Copy out the records that appear below, exactly as each one reads.

= = = =

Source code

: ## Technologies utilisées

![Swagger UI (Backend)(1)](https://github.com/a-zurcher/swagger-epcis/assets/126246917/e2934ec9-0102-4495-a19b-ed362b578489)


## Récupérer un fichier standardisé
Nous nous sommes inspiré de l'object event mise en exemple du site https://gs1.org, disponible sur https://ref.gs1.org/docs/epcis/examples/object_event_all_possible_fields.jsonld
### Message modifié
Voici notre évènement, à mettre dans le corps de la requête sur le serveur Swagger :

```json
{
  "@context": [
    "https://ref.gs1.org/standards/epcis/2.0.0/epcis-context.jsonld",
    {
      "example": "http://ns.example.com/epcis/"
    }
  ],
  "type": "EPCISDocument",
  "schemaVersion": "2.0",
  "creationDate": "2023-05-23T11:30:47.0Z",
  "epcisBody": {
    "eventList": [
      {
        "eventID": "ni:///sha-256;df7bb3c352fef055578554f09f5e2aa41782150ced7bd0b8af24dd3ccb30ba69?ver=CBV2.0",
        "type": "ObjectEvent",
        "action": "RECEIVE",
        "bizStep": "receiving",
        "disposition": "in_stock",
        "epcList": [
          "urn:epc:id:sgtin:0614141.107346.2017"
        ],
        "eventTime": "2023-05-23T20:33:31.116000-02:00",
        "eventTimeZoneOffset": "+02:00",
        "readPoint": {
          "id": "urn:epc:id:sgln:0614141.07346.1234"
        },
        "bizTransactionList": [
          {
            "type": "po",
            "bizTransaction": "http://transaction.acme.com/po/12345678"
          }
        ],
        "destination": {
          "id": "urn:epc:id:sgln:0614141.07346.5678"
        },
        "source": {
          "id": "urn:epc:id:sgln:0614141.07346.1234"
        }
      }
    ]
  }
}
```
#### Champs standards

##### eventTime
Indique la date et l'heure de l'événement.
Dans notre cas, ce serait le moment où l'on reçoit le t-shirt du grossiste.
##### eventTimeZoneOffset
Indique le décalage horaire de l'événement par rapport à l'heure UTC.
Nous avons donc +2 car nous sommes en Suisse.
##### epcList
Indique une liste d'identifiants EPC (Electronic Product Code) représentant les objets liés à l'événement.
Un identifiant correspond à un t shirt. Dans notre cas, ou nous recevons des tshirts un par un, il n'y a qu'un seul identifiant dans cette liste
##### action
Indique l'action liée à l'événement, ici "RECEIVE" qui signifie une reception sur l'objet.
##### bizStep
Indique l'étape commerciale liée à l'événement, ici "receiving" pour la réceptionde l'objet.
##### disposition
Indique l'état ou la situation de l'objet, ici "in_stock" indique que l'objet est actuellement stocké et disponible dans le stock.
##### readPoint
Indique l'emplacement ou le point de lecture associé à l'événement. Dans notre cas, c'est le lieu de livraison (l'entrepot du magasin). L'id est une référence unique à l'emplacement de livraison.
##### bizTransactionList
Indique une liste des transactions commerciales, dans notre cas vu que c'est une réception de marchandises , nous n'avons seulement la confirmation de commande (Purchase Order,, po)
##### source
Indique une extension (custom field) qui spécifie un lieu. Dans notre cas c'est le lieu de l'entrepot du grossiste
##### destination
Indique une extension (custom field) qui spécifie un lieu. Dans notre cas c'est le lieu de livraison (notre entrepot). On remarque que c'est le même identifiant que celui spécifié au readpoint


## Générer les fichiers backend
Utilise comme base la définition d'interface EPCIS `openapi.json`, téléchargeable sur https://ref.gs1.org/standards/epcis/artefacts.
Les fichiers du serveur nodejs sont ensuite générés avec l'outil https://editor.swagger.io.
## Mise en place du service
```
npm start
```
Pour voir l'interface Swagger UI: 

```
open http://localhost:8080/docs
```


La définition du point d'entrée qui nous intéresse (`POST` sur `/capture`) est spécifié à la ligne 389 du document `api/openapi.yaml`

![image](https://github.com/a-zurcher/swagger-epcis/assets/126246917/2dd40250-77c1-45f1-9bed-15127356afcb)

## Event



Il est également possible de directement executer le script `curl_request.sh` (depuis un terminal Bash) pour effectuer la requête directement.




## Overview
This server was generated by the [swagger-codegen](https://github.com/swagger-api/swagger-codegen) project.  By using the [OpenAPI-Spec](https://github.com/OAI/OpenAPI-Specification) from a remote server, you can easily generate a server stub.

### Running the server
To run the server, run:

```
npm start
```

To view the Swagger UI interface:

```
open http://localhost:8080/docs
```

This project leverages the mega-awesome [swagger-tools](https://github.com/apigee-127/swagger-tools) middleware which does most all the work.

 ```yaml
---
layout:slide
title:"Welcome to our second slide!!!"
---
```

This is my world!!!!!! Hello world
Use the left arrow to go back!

= = = =

= Answer space =
Source code

: ## Technologies utilisées

![Swagger UI (Backend)(1)](https://github.com/a-zurcher/swagger-epcis/assets/126246917/e2934ec9-0102-4495-a19b-ed362b578489)


## Récupérer un fichier standardisé
Nous nous sommes inspiré de l'object event mise en exemple du site https://gs1.org, disponible sur https://ref.gs1.org/docs/epcis/examples/object_event_all_possible_fields.jsonld
### Message modifié
Voici notre évènement, à mettre dans le corps de la requête sur le serveur Swagger :

```json
{
  "@context": [
    "https://ref.gs1.org/standards/epcis/2.0.0/epcis-context.jsonld",
    {
      "example": "http://ns.example.com/epcis/"
    }
  ],
  "type": "EPCISDocument",
  "schemaVersion": "2.0",
  "creationDate": "2023-05-23T11:30:47.0Z",
  "epcisBody": {
    "eventList": [
      {
        "eventID": "ni:///sha-256;df7bb3c352fef055578554f09f5e2aa41782150ced7bd0b8af24dd3ccb30ba69?ver=CBV2.0",
        "type": "ObjectEvent",
        "action": "RECEIVE",
        "bizStep": "receiving",
        "disposition": "in_stock",
        "epcList": [
          "urn:epc:id:sgtin:0614141.107346.2017"
        ],
        "eventTime": "2023-05-23T20:33:31.116000-02:00",
        "eventTimeZoneOffset": "+02:00",
        "readPoint": {
          "id": "urn:epc:id:sgln:0614141.07346.1234"
        },
        "bizTransactionList": [
          {
            "type": "po",
            "bizTransaction": "http://transaction.acme.com/po/12345678"
          }
        ],
        "destination": {
          "id": "urn:epc:id:sgln:0614141.07346.5678"
        },
        "source": {
          "id": "urn:epc:id:sgln:0614141.07346.1234"
        }
      }
    ]
  }
}
```
#### Champs standards

##### eventTime
Indique la date et l'heure de l'événement.
Dans notre cas, ce serait le moment où l'on reçoit le t-shirt du grossiste.
##### eventTimeZoneOffset
Indique le décalage horaire de l'événement par rapport à l'heure UTC.
Nous avons donc +2 car nous sommes en Suisse.
##### epcList
Indique une liste d'identifiants EPC (Electronic Product Code) représentant les objets liés à l'événement.
Un identifiant correspond à un t shirt. Dans notre cas, ou nous recevons des tshirts un par un, il n'y a qu'un seul identifiant dans cette liste
##### action
Indique l'action liée à l'événement, ici "RECEIVE" qui signifie une reception sur l'objet.
##### bizStep
Indique l'étape commerciale liée à l'événement, ici "receiving" pour la réceptionde l'objet.
##### disposition
Indique l'état ou la situation de l'objet, ici "in_stock" indique que l'objet est actuellement stocké et disponible dans le stock.
##### readPoint
Indique l'emplacement ou le point de lecture associé à l'événement. Dans notre cas, c'est le lieu de livraison (l'entrepot du magasin). L'id est une référence unique à l'emplacement de livraison.
##### bizTransactionList
Indique une liste des transactions commerciales, dans notre cas vu que c'est une réception de marchandises , nous n'avons seulement la confirmation de commande (Purchase Order,, po)
##### source
Indique une extension (custom field) qui spécifie un lieu. Dans notre cas c'est le lieu de l'entrepot du grossiste
##### destination
Indique une extension (custom field) qui spécifie un lieu. Dans notre cas c'est le lieu de livraison (notre entrepot). On remarque que c'est le même identifiant que celui spécifié au readpoint


## Générer les fichiers backend
Utilise comme base la définition d'interface EPCIS `openapi.json`, téléchargeable sur https://ref.gs1.org/standards/epcis/artefacts.
Les fichiers du serveur nodejs sont ensuite générés avec l'outil https://editor.swagger.io.
## Mise en place du service
```
npm start
```
Pour voir l'interface Swagger UI: 

```
open http://localhost:8080/docs
```


La définition du point d'entrée qui nous intéresse (`POST` sur `/capture`) est spécifié à la ligne 389 du document `api/openapi.yaml`

![image](https://github.com/a-zurcher/swagger-epcis/assets/126246917/2dd40250-77c1-45f1-9bed-15127356afcb)

## Event



Il est également possible de directement executer le script `curl_request.sh` (depuis un terminal Bash) pour effectuer la requête directement.




## Overview
This server was generated by the [swagger-codegen](https://github.com/swagger-api/swagger-codegen) project.  By using the [OpenAPI-Spec](https://github.com/OAI/OpenAPI-Specification) from a remote server, you can easily generate a server stub.

### Running the server
To run the server, run:

```
npm start
```

To view the Swagger UI interface:

```
open http://localhost:8080/docs
```

This project leverages the mega-awesome [swagger-tools](https://github.com/apigee-127/swagger-tools) middleware which does most all the work.

 ```yaml
---
layout:slide
title:"Welcome to our second slide!!!"
---
```

This is my world!!!!!! Hello world
Use the left arrow to go back!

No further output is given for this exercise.